CfP Conference "Text, Performance, and the Production of Knowledge"
24 February, 2016 by Elke Huwiler | 0 comments

CfP for the international and interdisciplinary conference "Text, Performance, and the Production of Knowledge" to be held at the University of Amsterdam, 26-28 January 2017
A conference by the Amsterdam School of Historical Studies (ASH), research group Historical Theatre Research. Organized by Elke Huwiler, Suzanne Kooloos and Jan Lazardzig.
Within the last decades, conceptualizations of text and performance (such as textuality and performativity) have been extensively used in diverse fields of knowledge (such as ethnography, anthropology, cultural studies, science studies, gender studies, post-colonial studies, theater and performance studies) to describe, analyze and interpret culture, its languages, practices, rhythms and styles, as well as its iterations and transformations. In linguistics and language philosophy, often referred to as a conceptual vantage point, text (as langue, language, écriture) and performance (as parole or speech act) are seen as mutually dependent rather than exclusive. Subsequently, there has been an ever-growing awareness for epistemes and epistemologies which arise precisely from the relation of text to performance, its inaptitudes, incongruities, tensions, frictions and ruptures as well as its capacity to grasp reality in its multiple layers and facets.
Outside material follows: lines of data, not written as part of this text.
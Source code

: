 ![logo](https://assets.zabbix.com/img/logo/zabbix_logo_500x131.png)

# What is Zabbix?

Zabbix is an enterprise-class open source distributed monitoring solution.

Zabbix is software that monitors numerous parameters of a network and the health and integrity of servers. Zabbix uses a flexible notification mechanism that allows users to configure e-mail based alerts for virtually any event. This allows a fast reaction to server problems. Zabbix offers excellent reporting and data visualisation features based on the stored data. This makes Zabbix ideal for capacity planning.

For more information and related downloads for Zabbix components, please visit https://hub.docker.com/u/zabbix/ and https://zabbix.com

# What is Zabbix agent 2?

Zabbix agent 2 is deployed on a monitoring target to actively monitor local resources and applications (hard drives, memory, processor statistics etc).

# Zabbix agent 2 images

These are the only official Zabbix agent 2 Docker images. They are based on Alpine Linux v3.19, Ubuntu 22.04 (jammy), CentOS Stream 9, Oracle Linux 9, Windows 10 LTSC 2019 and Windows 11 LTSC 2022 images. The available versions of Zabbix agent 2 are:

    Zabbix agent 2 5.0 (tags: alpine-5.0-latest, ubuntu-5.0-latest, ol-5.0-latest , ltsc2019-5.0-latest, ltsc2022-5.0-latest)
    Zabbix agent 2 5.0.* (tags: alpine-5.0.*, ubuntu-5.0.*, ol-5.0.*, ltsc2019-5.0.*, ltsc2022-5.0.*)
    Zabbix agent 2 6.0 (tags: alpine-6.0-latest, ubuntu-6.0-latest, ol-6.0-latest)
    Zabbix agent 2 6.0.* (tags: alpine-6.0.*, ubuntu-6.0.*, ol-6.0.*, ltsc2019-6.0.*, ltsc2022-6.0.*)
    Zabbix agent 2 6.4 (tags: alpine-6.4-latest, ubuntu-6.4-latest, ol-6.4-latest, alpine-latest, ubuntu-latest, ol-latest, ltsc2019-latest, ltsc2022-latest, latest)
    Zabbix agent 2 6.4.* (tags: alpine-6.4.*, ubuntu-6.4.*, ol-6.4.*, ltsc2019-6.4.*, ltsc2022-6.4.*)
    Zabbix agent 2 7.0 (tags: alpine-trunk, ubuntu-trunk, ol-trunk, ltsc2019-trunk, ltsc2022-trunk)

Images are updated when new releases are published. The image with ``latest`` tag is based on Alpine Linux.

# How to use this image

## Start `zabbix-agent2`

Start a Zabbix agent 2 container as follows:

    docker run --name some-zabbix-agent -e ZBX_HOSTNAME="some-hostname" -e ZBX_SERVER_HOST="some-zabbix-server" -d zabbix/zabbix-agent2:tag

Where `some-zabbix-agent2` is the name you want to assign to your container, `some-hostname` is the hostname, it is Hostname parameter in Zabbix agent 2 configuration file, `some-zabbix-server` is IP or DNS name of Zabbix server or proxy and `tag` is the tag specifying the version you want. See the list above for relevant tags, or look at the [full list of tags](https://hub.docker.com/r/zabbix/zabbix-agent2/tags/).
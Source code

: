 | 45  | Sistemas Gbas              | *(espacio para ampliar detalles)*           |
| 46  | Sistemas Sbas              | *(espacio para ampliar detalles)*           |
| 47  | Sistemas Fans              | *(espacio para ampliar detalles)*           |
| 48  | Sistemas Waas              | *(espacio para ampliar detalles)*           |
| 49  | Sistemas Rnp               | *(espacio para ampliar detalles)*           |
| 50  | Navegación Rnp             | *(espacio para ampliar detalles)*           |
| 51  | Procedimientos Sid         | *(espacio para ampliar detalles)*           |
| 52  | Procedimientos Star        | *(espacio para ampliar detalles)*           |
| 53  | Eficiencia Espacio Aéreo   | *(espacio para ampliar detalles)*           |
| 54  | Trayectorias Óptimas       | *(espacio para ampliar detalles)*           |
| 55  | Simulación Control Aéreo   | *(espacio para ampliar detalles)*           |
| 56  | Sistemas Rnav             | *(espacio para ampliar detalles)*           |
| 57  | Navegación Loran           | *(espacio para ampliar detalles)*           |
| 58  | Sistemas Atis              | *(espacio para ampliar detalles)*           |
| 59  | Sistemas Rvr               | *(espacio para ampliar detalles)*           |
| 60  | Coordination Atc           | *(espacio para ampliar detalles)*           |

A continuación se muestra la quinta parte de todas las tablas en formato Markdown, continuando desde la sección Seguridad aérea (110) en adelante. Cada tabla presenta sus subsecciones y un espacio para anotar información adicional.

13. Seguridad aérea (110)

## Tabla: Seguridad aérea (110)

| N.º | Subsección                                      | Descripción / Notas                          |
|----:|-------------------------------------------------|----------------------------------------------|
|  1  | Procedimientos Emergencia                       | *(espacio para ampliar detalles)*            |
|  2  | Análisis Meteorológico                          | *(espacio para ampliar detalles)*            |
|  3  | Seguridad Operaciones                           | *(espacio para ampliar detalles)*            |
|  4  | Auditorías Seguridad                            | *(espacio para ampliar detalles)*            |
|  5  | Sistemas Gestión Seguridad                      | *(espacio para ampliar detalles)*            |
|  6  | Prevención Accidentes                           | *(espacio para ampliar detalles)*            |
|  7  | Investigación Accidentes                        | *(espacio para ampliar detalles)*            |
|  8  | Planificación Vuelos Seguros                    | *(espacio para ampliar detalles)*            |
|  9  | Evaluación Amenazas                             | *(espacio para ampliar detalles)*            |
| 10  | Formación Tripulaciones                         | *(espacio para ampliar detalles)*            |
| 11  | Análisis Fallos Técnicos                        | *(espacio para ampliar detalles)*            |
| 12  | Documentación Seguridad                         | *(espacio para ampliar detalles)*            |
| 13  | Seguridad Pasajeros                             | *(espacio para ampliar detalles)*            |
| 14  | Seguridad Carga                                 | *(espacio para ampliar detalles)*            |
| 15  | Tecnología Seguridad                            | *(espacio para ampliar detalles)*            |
This holds particularly true for the cultural-historical and conceptual dimensions and manifestations of this relation, such as oral and scriptural cultures (Paul Zumthor), tactical and strategical practices (Michel de Certeau), archival and embodied memories (Diana Taylor), tacit and codified knowledge (Michael Polanyi). Epistemologies evolving from these relations address questions of un/translatability, in/codifiability, in/projectability, an/aesthetics as well as experiences of loss, suppression and forgetfulness.
Against this background, the conference sets out to explore the production of knowledge emerging from and originating in the relationality of text and performance and its cultural-historical and conceptual dimensions and manifestations in a historical and historiographical perspective. How does this knowledge become referential or topical? Where and how is it stored? How can it be conceptualized historically as well as historiographically? We invite contributions not only from Drama, Theater and Performance Studies but from all disciplines which are interested in new historiographies originating at the threshold of text and performance.